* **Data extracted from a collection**
--*--

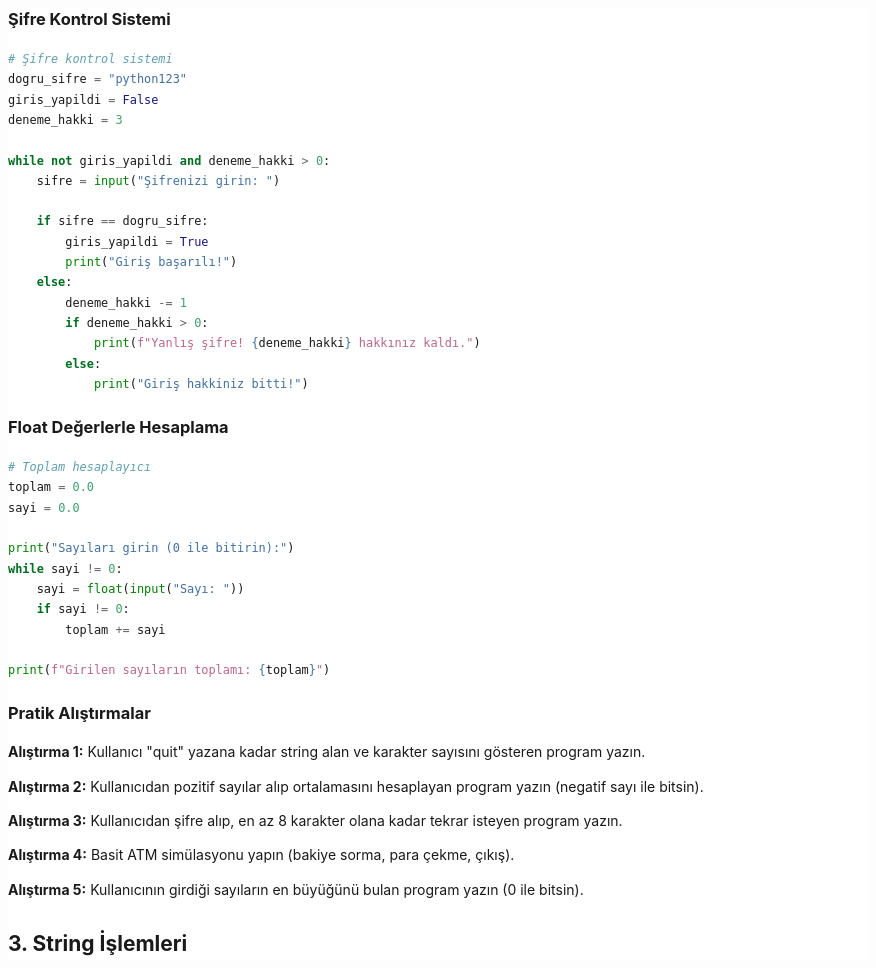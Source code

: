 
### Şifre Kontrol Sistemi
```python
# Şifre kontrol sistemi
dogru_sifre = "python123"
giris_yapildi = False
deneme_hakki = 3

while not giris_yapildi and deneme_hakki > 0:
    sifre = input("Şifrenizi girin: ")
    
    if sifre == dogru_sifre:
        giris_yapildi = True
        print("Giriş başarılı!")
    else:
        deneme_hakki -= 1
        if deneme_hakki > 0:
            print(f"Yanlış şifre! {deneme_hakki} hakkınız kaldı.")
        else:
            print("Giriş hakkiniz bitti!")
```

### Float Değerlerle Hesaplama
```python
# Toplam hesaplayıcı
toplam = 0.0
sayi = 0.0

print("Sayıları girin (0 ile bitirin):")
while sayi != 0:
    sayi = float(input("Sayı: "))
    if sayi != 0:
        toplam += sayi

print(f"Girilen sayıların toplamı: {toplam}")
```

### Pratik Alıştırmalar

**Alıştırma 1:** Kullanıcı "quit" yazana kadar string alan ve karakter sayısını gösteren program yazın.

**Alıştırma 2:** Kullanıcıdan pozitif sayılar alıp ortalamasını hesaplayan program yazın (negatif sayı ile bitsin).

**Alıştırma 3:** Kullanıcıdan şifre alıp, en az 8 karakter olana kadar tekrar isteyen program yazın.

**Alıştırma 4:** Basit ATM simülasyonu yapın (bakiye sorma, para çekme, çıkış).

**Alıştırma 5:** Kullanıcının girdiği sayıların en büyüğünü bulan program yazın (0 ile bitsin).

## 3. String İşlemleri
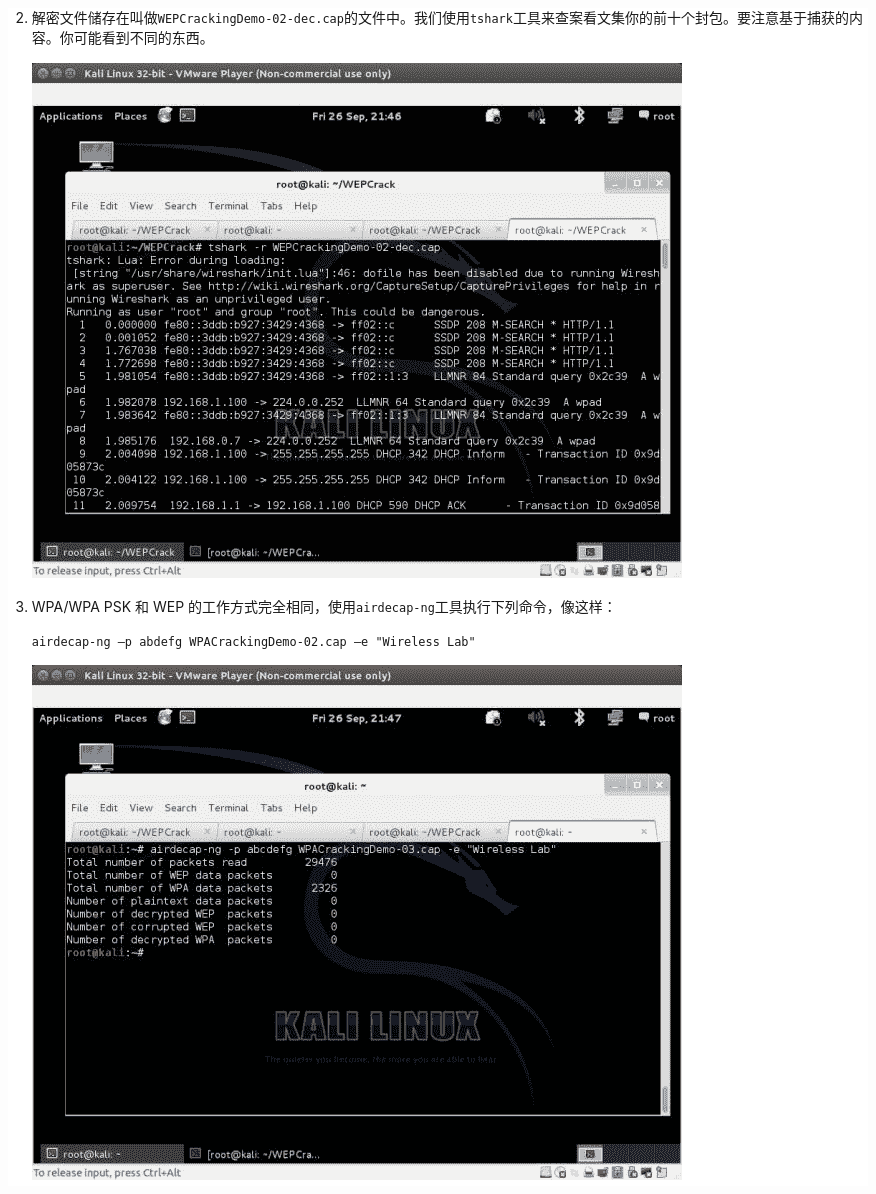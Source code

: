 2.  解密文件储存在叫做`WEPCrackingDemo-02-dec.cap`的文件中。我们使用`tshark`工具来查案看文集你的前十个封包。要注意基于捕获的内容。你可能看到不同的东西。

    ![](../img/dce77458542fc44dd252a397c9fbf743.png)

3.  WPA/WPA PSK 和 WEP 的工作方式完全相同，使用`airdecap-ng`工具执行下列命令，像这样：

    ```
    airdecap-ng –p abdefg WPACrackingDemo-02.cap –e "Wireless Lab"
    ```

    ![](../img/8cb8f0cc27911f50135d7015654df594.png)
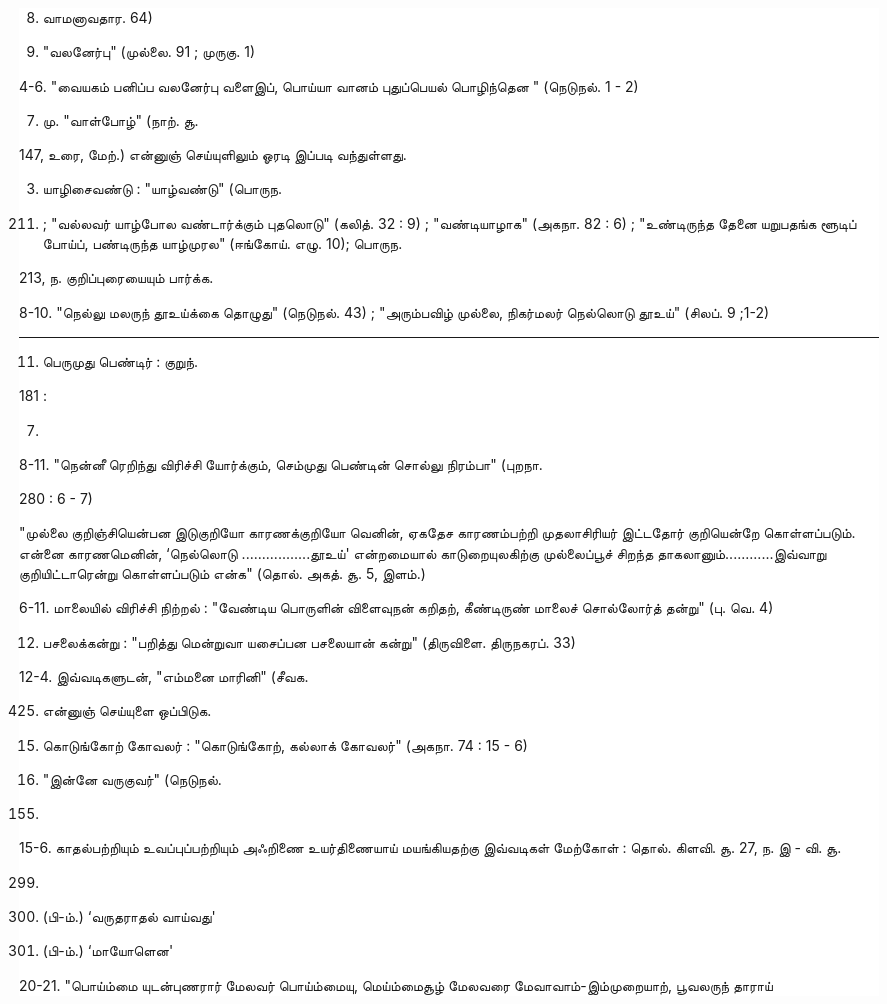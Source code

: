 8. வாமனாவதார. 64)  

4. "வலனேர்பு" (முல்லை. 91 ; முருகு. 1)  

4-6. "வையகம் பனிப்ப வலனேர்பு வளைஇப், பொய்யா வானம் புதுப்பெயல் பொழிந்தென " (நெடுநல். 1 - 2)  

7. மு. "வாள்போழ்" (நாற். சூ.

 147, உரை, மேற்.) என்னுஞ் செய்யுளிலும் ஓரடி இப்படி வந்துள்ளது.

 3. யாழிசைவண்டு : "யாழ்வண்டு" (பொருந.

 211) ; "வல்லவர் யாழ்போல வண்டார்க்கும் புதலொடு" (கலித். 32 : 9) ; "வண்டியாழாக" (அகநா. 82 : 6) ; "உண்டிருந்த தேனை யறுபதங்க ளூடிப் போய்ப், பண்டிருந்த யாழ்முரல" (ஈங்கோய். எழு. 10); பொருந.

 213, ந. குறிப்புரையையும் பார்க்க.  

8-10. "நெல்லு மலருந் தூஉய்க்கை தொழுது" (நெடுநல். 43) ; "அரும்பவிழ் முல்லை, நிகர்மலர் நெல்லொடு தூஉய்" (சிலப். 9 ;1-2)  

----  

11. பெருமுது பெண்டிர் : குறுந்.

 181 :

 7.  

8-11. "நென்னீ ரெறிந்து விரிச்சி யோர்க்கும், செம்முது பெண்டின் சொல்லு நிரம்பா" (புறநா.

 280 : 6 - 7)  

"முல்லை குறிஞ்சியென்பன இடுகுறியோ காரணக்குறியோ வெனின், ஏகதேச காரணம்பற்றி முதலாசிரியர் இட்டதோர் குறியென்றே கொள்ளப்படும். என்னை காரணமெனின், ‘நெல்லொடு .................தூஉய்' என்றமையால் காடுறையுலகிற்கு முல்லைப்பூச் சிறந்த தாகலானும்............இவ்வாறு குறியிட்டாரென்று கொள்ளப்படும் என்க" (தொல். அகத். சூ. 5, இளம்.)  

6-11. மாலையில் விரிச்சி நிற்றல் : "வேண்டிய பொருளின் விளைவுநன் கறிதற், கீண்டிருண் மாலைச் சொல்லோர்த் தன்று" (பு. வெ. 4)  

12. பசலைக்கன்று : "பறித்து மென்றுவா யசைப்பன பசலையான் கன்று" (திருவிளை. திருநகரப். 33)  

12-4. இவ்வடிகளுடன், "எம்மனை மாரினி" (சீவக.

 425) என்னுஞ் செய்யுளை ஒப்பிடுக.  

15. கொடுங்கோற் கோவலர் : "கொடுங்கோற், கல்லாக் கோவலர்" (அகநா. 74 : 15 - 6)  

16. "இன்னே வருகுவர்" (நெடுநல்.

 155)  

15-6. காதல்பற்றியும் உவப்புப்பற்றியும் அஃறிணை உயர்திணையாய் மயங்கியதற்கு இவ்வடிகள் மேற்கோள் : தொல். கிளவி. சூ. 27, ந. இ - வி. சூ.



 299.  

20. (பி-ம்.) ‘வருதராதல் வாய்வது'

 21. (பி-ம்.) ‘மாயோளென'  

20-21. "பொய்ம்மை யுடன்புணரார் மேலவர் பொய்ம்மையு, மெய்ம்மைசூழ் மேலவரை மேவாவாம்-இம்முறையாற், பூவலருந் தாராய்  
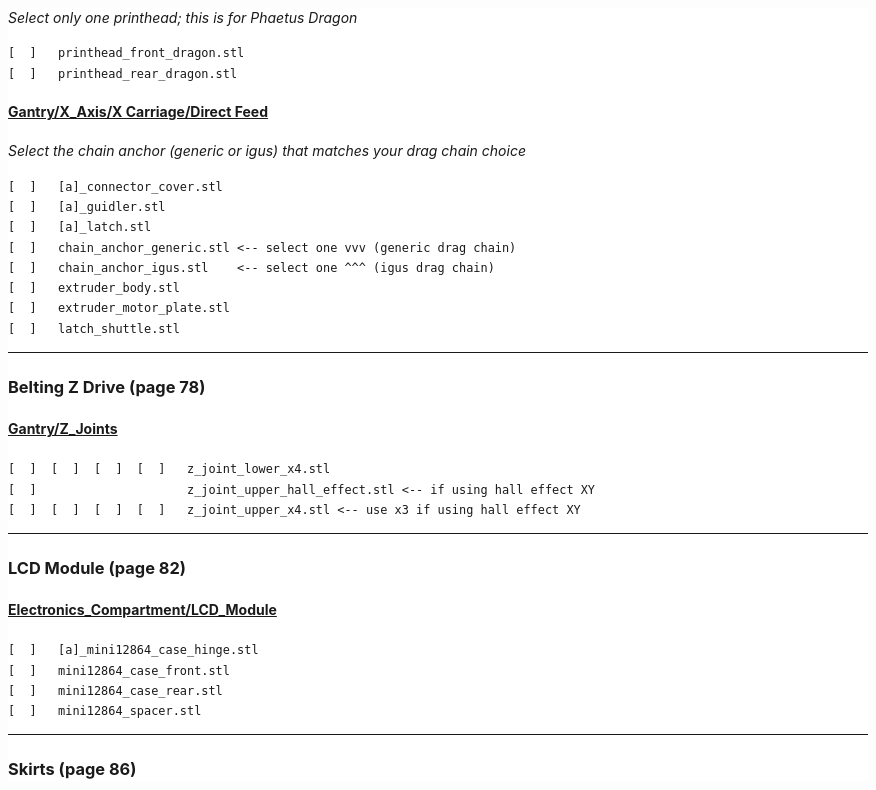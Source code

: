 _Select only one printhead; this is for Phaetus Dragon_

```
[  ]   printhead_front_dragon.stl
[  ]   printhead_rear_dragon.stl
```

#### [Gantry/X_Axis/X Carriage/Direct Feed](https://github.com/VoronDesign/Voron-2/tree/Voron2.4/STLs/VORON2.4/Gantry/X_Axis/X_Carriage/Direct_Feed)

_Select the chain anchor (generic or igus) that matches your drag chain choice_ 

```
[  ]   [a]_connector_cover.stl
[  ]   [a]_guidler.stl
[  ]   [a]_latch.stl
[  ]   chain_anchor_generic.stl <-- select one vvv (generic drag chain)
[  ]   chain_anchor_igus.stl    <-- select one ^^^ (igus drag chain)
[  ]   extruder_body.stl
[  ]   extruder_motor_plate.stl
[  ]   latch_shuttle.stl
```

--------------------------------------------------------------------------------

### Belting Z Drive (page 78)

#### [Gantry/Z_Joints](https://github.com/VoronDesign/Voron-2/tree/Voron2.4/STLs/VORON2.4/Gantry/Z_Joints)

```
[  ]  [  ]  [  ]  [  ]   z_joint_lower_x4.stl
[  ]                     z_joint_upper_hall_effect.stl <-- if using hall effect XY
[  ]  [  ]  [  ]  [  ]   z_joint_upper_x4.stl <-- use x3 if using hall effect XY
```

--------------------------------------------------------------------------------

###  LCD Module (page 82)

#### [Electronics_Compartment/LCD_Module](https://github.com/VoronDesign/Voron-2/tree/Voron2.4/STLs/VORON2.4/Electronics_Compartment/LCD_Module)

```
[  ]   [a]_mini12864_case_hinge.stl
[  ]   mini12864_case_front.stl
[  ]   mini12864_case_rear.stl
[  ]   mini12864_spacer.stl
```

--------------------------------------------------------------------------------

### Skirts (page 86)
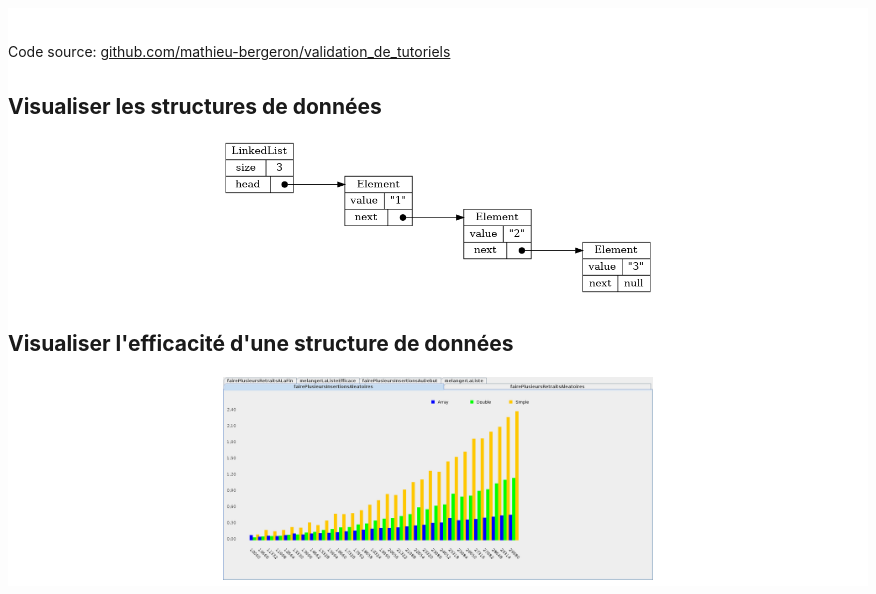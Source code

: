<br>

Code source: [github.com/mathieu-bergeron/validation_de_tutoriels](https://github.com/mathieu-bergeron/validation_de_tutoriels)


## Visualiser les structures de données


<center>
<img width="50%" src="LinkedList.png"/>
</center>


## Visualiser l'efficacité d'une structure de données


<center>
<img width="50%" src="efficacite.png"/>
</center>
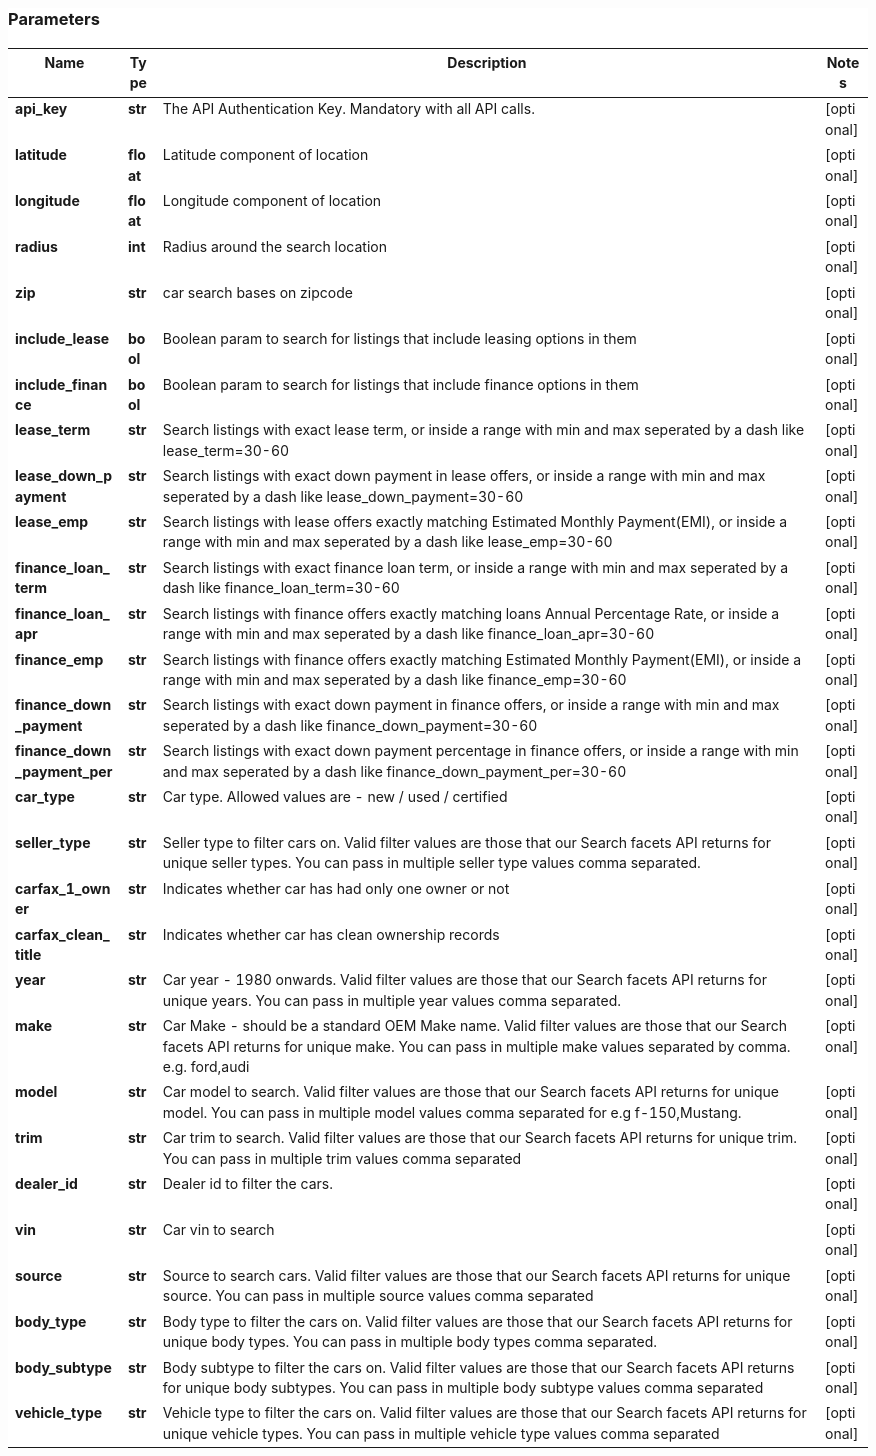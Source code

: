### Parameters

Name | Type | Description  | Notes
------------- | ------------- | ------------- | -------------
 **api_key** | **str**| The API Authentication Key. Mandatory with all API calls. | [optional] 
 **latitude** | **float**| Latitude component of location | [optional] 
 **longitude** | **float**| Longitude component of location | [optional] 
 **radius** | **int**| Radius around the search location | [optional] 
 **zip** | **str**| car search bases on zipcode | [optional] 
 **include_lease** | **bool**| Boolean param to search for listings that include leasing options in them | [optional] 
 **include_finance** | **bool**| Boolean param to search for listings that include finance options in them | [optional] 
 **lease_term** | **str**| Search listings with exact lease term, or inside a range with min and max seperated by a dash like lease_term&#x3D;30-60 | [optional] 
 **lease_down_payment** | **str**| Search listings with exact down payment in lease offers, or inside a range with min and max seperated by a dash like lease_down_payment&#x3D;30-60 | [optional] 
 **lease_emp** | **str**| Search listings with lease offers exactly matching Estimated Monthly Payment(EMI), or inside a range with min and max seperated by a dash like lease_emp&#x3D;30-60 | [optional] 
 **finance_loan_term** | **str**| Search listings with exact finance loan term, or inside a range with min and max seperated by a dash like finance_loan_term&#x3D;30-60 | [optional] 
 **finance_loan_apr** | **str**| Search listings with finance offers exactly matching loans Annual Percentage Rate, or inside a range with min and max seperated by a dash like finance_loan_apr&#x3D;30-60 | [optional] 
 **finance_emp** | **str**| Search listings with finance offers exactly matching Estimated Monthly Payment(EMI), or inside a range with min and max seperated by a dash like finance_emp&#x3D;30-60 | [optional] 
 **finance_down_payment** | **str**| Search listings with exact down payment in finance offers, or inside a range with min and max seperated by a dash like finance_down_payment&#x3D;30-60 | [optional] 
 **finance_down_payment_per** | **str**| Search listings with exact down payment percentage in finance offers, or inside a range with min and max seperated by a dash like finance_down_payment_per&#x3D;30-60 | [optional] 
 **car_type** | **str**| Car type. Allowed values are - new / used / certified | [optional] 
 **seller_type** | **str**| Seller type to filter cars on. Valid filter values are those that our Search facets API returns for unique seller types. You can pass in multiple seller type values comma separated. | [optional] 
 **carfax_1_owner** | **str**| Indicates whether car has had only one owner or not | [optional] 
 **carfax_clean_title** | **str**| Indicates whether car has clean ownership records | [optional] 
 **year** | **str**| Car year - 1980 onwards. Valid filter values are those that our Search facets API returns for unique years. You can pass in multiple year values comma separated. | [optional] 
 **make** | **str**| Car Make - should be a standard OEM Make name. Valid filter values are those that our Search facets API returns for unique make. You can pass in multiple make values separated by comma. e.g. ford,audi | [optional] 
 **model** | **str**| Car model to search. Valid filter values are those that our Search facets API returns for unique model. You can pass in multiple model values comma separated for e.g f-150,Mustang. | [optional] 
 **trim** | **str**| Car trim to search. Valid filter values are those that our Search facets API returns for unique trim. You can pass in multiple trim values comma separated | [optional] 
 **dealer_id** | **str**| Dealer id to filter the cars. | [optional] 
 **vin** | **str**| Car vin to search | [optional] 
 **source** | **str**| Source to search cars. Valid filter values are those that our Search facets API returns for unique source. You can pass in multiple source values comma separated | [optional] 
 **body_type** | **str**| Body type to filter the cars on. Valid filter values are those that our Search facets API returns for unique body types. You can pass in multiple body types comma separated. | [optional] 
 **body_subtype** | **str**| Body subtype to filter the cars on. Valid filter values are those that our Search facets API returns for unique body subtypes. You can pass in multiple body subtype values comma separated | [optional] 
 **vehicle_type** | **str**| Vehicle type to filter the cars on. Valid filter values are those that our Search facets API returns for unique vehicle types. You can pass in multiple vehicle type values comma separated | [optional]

--*--

* **Exercise description**
The answer is a single number: how many lines in the data above hold the string "chain".

* **Solution for this problem**
3